RECORDS FOR THE TASK:
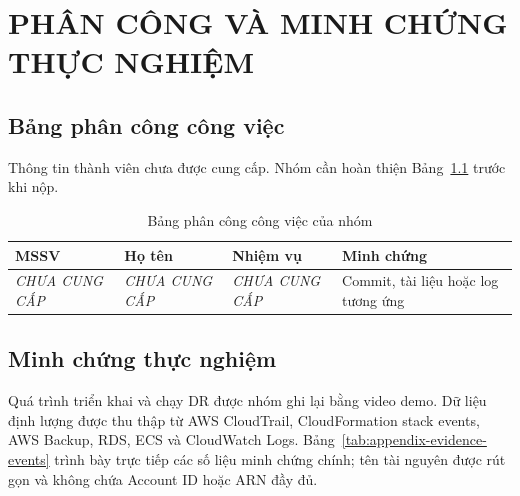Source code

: \clearpage
\chapter{PHÂN CÔNG VÀ MINH CHỨNG THỰC NGHIỆM}

\section{Bảng phân công công việc}

Thông tin thành viên chưa được cung cấp. Nhóm cần hoàn thiện Bảng~\ref{tab:assignment} trước khi nộp.

\begin{table}[H]
\centering
\caption{Bảng phân công công việc của nhóm}
\label{tab:assignment}
\begin{tabularx}{\textwidth}{@{}l l X X@{}}
\toprule
\textbf{MSSV} & \textbf{Họ tên} & \textbf{Nhiệm vụ} & \textbf{Minh chứng}\\
\midrule
\textit{CHƯA CUNG CẤP} & \textit{CHƯA CUNG CẤP} & \textit{CHƯA CUNG CẤP} & Commit, tài liệu hoặc log tương ứng\\
\bottomrule
\end{tabularx}
\end{table}

\section{Minh chứng thực nghiệm}

Quá trình triển khai và chạy DR được nhóm ghi lại bằng video demo. Dữ liệu định lượng được thu thập từ AWS CloudTrail, CloudFormation stack events, AWS Backup, RDS, ECS và CloudWatch Logs. Bảng~\ref{tab:appendix-evidence-events} trình bày trực tiếp các số liệu minh chứng chính; tên tài nguyên được rút gọn và không chứa Account ID hoặc ARN đầy đủ.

EXERCISE OBJECTIVE: Copy every line from the records above that contains the word "Bảng".

YOUR SOLUTION:
\section{Bảng phân công công việc}
Thông tin thành viên chưa được cung cấp. Nhóm cần hoàn thiện Bảng~\ref{tab:assignment} trước khi nộp.
\caption{Bảng phân công công việc của nhóm}
Quá trình triển khai và chạy DR được nhóm ghi lại bằng video demo. Dữ liệu định lượng được thu thập từ AWS CloudTrail, CloudFormation stack events, AWS Backup, RDS, ECS và CloudWatch Logs. Bảng~\ref{tab:appendix-evidence-events} trình bày trực tiếp các số liệu minh chứng chính; tên tài nguyên được rút gọn và không chứa Account ID hoặc ARN đầy đủ.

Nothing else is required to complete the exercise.